──────── SUPPLIED RECORDS

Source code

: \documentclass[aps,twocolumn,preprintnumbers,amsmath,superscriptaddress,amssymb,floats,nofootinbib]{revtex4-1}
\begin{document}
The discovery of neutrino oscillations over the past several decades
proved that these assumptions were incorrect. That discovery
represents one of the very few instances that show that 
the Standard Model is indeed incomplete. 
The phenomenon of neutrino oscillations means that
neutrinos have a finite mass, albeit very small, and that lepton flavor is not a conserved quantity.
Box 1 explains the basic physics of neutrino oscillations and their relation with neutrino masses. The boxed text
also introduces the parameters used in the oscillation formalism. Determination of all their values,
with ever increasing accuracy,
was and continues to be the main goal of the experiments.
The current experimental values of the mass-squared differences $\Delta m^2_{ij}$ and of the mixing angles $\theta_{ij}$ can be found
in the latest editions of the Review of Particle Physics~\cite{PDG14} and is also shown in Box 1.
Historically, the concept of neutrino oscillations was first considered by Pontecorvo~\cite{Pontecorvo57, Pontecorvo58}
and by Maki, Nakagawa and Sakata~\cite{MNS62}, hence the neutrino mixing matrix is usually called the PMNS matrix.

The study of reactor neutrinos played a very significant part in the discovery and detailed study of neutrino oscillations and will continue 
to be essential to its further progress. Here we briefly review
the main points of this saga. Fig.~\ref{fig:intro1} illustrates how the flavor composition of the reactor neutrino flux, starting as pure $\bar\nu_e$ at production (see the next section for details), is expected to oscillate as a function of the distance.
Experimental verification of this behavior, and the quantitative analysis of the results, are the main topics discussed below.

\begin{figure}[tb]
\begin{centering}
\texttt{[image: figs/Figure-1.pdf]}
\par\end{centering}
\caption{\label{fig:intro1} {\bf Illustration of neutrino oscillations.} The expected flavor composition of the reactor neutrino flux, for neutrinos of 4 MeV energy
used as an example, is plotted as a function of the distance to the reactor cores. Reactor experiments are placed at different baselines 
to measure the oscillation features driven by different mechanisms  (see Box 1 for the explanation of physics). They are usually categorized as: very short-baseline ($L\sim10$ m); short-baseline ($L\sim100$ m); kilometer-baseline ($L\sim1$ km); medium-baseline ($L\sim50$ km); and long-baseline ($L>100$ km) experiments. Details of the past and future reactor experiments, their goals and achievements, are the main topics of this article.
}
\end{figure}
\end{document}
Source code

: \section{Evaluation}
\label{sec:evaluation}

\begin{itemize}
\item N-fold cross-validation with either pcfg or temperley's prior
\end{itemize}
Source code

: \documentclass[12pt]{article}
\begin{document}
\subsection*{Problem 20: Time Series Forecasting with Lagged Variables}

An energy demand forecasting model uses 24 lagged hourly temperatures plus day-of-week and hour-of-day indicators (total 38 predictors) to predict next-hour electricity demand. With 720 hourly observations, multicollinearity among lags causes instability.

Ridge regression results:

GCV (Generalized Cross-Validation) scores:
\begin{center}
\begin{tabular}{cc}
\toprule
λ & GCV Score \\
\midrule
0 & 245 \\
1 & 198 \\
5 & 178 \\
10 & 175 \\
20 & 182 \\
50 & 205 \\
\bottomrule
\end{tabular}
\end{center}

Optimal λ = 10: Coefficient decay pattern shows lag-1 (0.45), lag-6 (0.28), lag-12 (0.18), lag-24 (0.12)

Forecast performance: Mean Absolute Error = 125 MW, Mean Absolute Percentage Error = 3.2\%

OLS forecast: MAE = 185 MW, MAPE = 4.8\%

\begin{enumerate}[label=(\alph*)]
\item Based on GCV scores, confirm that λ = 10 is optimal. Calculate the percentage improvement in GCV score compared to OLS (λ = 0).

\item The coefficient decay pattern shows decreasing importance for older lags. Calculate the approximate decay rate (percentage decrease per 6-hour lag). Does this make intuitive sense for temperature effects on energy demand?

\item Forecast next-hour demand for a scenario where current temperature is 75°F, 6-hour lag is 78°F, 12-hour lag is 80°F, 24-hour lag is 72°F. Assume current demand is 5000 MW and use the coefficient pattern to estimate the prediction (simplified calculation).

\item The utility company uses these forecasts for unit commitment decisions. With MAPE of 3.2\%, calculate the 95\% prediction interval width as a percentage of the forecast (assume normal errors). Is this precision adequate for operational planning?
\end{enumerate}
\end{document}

────────────────

WHAT TO PRODUCE. Starting with the first line of the listing above, copy each line exactly until you have copied the line containing "neutrinos have a". Stop there.

ANSWER BELOW.
Source code

: \documentclass[aps,twocolumn,preprintnumbers,amsmath,superscriptaddress,amssymb,floats,nofootinbib]{revtex4-1}
\begin{document}
The discovery of neutrino oscillations over the past several decades
proved that these assumptions were incorrect. That discovery
represents one of the very few instances that show that 
the Standard Model is indeed incomplete. 
The phenomenon of neutrino oscillations means that
neutrinos have a finite mass, albeit very small, and that lepton flavor is not a conserved quantity.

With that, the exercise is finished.